So if you click a message from the "Work" label, it removes the "Work" label.
And if you click a message from Inbox and hit "y", it removes it from Inbox
(i.e. archives it).

------
R_Edward
I'd hate to see icons disappear in favor of textual labels. Then my phone's
app drawer would just be a page of words, which would blend themselves into a
giant morass of meaningless letters, making it difficult indeed to find the
app I'm seeking. Likewise, I'd hate to see labels disappear in favor of icons
--I'd never figure out what some of these things are. What's that tri-colored
Slow Moving Vehicle sign supposed to mean? Oh! it's Google Drive! Of course!

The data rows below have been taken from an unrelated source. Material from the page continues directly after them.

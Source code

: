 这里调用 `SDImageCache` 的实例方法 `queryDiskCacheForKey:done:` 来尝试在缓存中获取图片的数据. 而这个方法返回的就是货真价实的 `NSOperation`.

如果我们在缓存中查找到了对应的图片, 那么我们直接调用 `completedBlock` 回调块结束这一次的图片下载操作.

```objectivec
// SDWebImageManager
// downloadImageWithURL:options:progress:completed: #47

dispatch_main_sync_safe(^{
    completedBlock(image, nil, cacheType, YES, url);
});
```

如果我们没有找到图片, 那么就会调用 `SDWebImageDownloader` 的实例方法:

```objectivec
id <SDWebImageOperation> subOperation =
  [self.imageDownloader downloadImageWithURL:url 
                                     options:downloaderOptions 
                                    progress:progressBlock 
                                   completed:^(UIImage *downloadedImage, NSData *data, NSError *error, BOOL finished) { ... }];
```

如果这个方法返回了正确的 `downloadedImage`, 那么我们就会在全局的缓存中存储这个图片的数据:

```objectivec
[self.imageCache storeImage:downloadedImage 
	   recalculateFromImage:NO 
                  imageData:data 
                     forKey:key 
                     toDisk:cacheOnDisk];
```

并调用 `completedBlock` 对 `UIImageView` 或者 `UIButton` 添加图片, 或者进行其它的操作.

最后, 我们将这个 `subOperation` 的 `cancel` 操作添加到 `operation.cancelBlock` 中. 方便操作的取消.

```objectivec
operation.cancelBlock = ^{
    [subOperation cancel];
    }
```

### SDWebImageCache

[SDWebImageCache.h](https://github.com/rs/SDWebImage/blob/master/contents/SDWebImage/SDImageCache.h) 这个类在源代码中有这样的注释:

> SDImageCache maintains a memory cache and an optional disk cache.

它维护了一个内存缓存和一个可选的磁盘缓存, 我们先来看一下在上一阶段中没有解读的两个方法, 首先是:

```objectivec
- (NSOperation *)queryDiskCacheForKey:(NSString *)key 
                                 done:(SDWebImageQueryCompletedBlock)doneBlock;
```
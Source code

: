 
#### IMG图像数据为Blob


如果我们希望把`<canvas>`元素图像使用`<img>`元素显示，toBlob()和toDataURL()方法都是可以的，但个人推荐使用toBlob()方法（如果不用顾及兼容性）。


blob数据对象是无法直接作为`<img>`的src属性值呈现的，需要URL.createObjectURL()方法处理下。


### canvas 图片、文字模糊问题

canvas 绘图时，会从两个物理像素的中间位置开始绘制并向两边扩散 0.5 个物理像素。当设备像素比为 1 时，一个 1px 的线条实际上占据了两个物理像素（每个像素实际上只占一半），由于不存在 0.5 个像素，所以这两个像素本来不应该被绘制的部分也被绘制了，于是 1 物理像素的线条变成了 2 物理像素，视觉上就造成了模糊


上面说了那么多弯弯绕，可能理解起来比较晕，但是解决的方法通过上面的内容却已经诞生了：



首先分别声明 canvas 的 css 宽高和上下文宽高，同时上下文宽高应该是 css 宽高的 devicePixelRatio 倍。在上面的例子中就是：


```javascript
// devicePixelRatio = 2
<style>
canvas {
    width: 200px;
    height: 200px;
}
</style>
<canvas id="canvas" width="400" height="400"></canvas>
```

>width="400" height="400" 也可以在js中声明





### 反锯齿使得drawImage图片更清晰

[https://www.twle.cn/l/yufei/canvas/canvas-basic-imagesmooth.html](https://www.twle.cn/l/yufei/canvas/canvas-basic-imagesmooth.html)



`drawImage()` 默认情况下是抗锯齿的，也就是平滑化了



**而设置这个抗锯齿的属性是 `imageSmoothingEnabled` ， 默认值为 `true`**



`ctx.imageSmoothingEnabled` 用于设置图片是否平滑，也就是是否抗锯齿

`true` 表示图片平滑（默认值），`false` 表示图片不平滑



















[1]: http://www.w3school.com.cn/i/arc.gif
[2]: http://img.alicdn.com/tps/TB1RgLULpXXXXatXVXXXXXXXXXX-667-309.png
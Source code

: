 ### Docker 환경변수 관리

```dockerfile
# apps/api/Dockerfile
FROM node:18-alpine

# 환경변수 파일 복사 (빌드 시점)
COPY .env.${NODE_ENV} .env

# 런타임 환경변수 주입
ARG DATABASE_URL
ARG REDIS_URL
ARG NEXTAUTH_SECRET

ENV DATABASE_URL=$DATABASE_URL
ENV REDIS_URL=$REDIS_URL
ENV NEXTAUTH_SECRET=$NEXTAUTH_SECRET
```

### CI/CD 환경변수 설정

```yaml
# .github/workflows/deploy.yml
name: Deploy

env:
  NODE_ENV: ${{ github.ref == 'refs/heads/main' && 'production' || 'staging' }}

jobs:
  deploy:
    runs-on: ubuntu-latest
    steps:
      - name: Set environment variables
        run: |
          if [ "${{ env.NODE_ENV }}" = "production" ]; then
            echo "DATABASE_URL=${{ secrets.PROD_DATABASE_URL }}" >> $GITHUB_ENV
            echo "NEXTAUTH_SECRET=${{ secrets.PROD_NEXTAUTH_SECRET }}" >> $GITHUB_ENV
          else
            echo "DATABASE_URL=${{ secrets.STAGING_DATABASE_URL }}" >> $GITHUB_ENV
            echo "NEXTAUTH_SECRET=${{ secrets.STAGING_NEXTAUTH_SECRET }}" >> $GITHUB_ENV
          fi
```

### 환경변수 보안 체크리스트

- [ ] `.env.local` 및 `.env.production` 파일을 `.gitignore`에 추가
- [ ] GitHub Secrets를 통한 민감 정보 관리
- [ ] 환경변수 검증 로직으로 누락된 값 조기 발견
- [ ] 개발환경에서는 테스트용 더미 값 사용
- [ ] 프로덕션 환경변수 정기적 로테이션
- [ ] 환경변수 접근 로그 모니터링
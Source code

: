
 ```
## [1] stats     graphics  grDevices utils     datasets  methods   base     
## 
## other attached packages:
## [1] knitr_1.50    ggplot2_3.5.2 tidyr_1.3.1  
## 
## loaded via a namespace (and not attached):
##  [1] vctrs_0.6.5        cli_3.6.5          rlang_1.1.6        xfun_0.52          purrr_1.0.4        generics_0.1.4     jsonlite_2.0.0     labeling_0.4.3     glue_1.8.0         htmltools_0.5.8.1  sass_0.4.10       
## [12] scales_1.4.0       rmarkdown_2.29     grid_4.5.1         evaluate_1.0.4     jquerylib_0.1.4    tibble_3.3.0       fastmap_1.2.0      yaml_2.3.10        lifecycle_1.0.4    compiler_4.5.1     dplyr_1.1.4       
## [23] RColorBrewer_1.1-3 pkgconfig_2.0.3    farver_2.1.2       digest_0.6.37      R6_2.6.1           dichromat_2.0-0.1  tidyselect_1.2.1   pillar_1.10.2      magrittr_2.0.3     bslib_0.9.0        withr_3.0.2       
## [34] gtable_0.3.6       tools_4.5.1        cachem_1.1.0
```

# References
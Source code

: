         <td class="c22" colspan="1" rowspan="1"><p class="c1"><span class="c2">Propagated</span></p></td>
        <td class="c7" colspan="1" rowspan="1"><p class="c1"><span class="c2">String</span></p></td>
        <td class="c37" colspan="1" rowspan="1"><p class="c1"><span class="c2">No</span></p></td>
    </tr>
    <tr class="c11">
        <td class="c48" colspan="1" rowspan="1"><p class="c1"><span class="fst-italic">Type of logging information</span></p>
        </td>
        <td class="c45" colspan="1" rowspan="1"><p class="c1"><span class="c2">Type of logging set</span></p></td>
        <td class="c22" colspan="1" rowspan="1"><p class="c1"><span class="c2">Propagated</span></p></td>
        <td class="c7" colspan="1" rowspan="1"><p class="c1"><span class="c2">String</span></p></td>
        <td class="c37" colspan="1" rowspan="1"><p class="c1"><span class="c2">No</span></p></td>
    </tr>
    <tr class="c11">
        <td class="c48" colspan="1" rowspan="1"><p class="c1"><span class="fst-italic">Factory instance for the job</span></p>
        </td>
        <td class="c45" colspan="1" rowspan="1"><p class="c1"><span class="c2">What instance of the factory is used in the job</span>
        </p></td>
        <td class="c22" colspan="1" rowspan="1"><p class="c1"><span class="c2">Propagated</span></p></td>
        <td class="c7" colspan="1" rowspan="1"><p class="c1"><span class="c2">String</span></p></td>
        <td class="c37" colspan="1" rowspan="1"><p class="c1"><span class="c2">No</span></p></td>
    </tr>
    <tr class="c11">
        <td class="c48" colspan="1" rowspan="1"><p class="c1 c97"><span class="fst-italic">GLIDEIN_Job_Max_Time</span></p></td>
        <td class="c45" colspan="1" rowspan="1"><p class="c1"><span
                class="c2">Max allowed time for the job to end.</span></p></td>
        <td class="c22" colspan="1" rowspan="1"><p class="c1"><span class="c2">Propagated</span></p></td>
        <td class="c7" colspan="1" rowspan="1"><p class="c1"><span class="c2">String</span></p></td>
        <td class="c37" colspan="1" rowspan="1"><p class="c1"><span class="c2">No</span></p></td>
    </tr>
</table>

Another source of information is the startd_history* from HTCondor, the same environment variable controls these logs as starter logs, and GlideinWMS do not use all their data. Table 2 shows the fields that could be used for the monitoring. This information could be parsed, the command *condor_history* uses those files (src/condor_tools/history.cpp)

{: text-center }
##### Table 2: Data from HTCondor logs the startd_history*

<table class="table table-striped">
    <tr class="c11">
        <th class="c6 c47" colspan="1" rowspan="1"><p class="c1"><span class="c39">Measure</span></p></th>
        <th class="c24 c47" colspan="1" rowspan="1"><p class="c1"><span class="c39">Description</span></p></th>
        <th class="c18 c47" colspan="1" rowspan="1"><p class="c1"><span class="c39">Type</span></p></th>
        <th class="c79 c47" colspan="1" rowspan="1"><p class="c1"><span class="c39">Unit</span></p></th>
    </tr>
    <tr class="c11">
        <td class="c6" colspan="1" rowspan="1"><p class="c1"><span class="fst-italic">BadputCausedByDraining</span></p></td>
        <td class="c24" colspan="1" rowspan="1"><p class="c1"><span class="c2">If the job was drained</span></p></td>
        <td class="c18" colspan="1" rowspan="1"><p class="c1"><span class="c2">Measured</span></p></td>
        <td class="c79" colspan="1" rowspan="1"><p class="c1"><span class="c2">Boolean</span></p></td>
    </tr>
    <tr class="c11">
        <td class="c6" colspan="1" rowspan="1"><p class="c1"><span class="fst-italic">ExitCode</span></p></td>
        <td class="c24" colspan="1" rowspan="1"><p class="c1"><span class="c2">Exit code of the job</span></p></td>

I depend on the labels when I've just installed a new app on my phone. After a
while, when I've learned to visually associate the icon with the app, I depend
on the icon to locate the app more quickly than scanning the labels. The app's
position within the app drawer changes frequently, so eidetic memory doesn't
serve me well there.

I'd say there should be a setting within every app that allows you to display
or hide the label, but even as I consider that, I reject it, because it gives
the app drawer an inconsistent look. And if I stop using an app for a while, I
might forget what its icon looks like, and have to fall back on the labels
again.

------
lhorie
My main problem with icon design is that I see people spend tons of time on
their look and feel, and then they fail to label them, either due of lack of
UX experience or arrogance (or both).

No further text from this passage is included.